Ce refoulé conserve son impulsion première, son évertuement à parvenir à la conscience. Il atteint son but à trois conditions : 1) si la force du contre-investissement est abaissée par des processus pathologiques qui affectent l’autre secteur, ce qu’on appelle le Moi, ou par une autre répartition des énergies d’investissement au sein de ce Moi, comme cela se produit ׀202׀ régulièrement dans le sommeil ; 2) si les parts pulsionnelles attachées au refoulé bénéficient d’un renforcement particulier, ce dont les processus qui interviennent pendant la puberté fournissent le meilleur exemple ; 3) si dans le vécu récent, à un moment quelconque, interviennent des impressions, des expériences qui ressemblent tellement au refoulé qu’elles sont capables de le réveiller. Le récent se renforce alors de l’énergie latente du refoulé et le refoulé entre en jeu de manière effective derrière le récent et avec son aide. Dans aucun de ces trois cas ce qui a été refoulé jusqu’à présent ne parvient jamais à la conscience tout cru, sans modification, il faut toujours au contraire que ce refoulé concède des défigurations qui attestent de l’influence de la résistance incomplètement surmontée en provenance du contre-investissement, ou de l’influence modificatrice de l’épisode vécu récent, ou encore des deux.

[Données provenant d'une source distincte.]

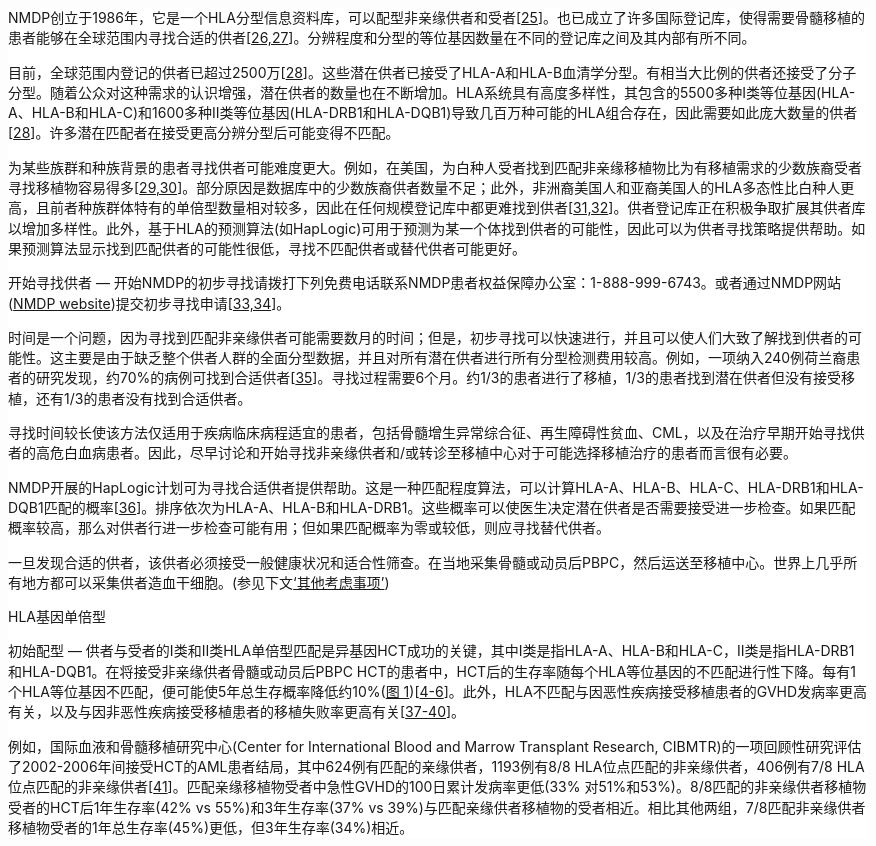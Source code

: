 NMDP创立于1986年，它是一个HLA分型信息资料库，可以配型非亲缘供者和受者[[25](https://www.uptodate.cn/contents/zh-Hans/donor-selection-for-hematopoietic-cell-transplantation/abstract/25)]。也已成立了许多国际登记库，使得需要骨髓移植的患者能够在全球范围内寻找合适的供者[[26,27](https://www.uptodate.cn/contents/zh-Hans/donor-selection-for-hematopoietic-cell-transplantation/abstract/26,27)]。分辨程度和分型的等位基因数量在不同的登记库之间及其内部有所不同。

目前，全球范围内登记的供者已超过2500万[[28](https://www.uptodate.cn/contents/zh-Hans/donor-selection-for-hematopoietic-cell-transplantation/abstract/28)]。这些潜在供者已接受了HLA-A和HLA-B血清学分型。有相当大比例的供者还接受了分子分型。随着公众对这种需求的认识增强，潜在供者的数量也在不断增加。HLA系统具有高度多样性，其包含的5500多种Ⅰ类等位基因(HLA-A、HLA-B和HLA-C)和1600多种Ⅱ类等位基因(HLA-DRB1和HLA-DQB1)导致几百万种可能的HLA组合存在，因此需要如此庞大数量的供者[[28](https://www.uptodate.cn/contents/zh-Hans/donor-selection-for-hematopoietic-cell-transplantation/abstract/28)]。许多潜在匹配者在接受更高分辨分型后可能变得不匹配。

为某些族群和种族背景的患者寻找供者可能难度更大。例如，在美国，为白种人受者找到匹配非亲缘移植物比为有移植需求的少数族裔受者寻找移植物容易得多[[29,30](https://www.uptodate.cn/contents/zh-Hans/donor-selection-for-hematopoietic-cell-transplantation/abstract/29,30)]。部分原因是数据库中的少数族裔供者数量不足；此外，非洲裔美国人和亚裔美国人的HLA多态性比白种人更高，且前者种族群体特有的单倍型数量相对较多，因此在任何规模登记库中都更难找到供者[[31,32](https://www.uptodate.cn/contents/zh-Hans/donor-selection-for-hematopoietic-cell-transplantation/abstract/31,32)]。供者登记库正在积极争取扩展其供者库以增加多样性。此外，基于HLA的预测算法(如HapLogic)可用于预测为某一个体找到供者的可能性，因此可以为供者寻找策略提供帮助。如果预测算法显示找到匹配供者的可能性很低，寻找不匹配供者或替代供者可能更好。

开始寻找供者 — 开始NMDP的初步寻找请拨打下列免费电话联系NMDP患者权益保障办公室：1-888-999-6743。或者通过NMDP网站([NMDP website](https://www.uptodate.cn/external-redirect.do?target_url=https%3A%2F%2Fwww.bethematchclinical.org%2F&token=h7Ird6MEQJ0ciS3wlIS743j%2Ffp9vPK20QHiVTBzYn3%2B1o%2BPpnpk3yqCogMwegv5o&TOPIC_ID=3535))提交初步寻找申请[[33,34](https://www.uptodate.cn/contents/zh-Hans/donor-selection-for-hematopoietic-cell-transplantation/abstract/33,34)]。

时间是一个问题，因为寻找到匹配非亲缘供者可能需要数月的时间；但是，初步寻找可以快速进行，并且可以使人们大致了解找到供者的可能性。这主要是由于缺乏整个供者人群的全面分型数据，并且对所有潜在供者进行所有分型检测费用较高。例如，一项纳入240例荷兰裔患者的研究发现，约70%的病例可找到合适供者[[35](https://www.uptodate.cn/contents/zh-Hans/donor-selection-for-hematopoietic-cell-transplantation/abstract/35)]。寻找过程需要6个月。约1/3的患者进行了移植，1/3的患者找到潜在供者但没有接受移植，还有1/3的患者没有找到合适供者。

寻找时间较长使该方法仅适用于疾病临床病程适宜的患者，包括骨髓增生异常综合征、再生障碍性贫血、CML，以及在治疗早期开始寻找供者的高危白血病患者。因此，尽早讨论和开始寻找非亲缘供者和/或转诊至移植中心对于可能选择移植治疗的患者而言很有必要。

NMDP开展的HapLogic计划可为寻找合适供者提供帮助。这是一种匹配程度算法，可以计算HLA-A、HLA-B、HLA-C、HLA-DRB1和HLA-DQB1匹配的概率[[36](https://www.uptodate.cn/contents/zh-Hans/donor-selection-for-hematopoietic-cell-transplantation/abstract/36)]。排序依次为HLA-A、HLA-B和HLA-DRB1。这些概率可以使医生决定潜在供者是否需要接受进一步检查。如果匹配概率较高，那么对供者行进一步检查可能有用；但如果匹配概率为零或较低，则应寻找替代供者。

一旦发现合适的供者，该供者必须接受一般健康状况和适合性筛查。在当地采集骨髓或动员后PBPC，然后运送至移植中心。世界上几乎所有地方都可以采集供者造血干细胞。(参见下文[‘其他考虑事项’](https://www.uptodate.cn/contents/zh-Hans/donor-selection-for-hematopoietic-cell-transplantation?search=%E9%80%A0%E8%A1%80%E5%B9%B2%E7%BB%86%E8%83%9E&source=search_result&selectedTitle=6~150&usage_type=default&display_rank=6#H91588668))

HLA基因单倍型

初始配型 — 供者与受者的Ⅰ类和Ⅱ类HLA单倍型匹配是异基因HCT成功的关键，其中Ⅰ类是指HLA-A、HLA-B和HLA-C，Ⅱ类是指HLA-DRB1和HLA-DQB1。在将接受非亲缘供者骨髓或动员后PBPC HCT的患者中，HCT后的生存率随每个HLA等位基因的不匹配进行性下降。每有1个HLA等位基因不匹配，便可能使5年总生存概率降低约10%([图 1](https://www.uptodate.cn/contents/zh-Hans/image?imageKey=HEME%2F91219&topicKey=HEME%2F3535&search=%E9%80%A0%E8%A1%80%E5%B9%B2%E7%BB%86%E8%83%9E&rank=6%7E150&source=see_link))[[4-6](https://www.uptodate.cn/contents/zh-Hans/donor-selection-for-hematopoietic-cell-transplantation/abstract/4-6)]。此外，HLA不匹配与因恶性疾病接受移植患者的GVHD发病率更高有关，以及与因非恶性疾病接受移植患者的移植失败率更高有关[[37-40](https://www.uptodate.cn/contents/zh-Hans/donor-selection-for-hematopoietic-cell-transplantation/abstract/37-40)]。

例如，国际血液和骨髓移植研究中心(Center for International Blood and Marrow Transplant Research, CIBMTR)的一项回顾性研究评估了2002-2006年间接受HCT的AML患者结局，其中624例有匹配的亲缘供者，1193例有8/8 HLA位点匹配的非亲缘供者，406例有7/8 HLA位点匹配的非亲缘供者[[41](https://www.uptodate.cn/contents/zh-Hans/donor-selection-for-hematopoietic-cell-transplantation/abstract/41)]。匹配亲缘移植物受者中急性GVHD的100日累计发病率更低(33% 对51%和53%)。8/8匹配的非亲缘供者移植物受者的HCT后1年生存率(42% vs 55%)和3年生存率(37% vs 39%)与匹配亲缘供者移植物的受者相近。相比其他两组，7/8匹配非亲缘供者移植物受者的1年总生存率(45%)更低，但3年生存率(34%)相近。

Nous nous sommes servis comme repère caractéristique et comme point d’appui pour nous orienter de la distinction entre le cas où un processus psychique est conscient, et le cas où il est inconscient. Le refoulé est inconscient. Or ce serait une simplification réjouissante si cette proposition autorisait qu’on la retourne dans l’autre sens, si donc la différence des qualités conscient (cs) et inconscient (incs) coïncidait avec la scission entre : ressortissant au Moi et refoulé. Le fait qu’il y ait dans notre vie psychique ce genre de choses isolées et inconscientes serait assez nouveau et important. En réalité, c’est un peu plus compliqué que ça. Il est exact que tout refoulé est inconscient, mais il n’est plus exact que tout ce qui ressortit au Moi soit conscient. Notre attention est attirée sur le fait que la conscience est une qualité fugitive, qui ne s’attache que provisoirement à un processus psychique. Il faut donc pour ce que nous visons que nous remplacions « conscient » par « susceptible de conscience », et à cette dernière qualité nous donnons le nom de « préconscient » (prcs). Nous dirons alors, de façon plus exacte : le Moi est essentiellement préconscient (virtuellement conscient), mais certaines parts du Moi sont inconscientes.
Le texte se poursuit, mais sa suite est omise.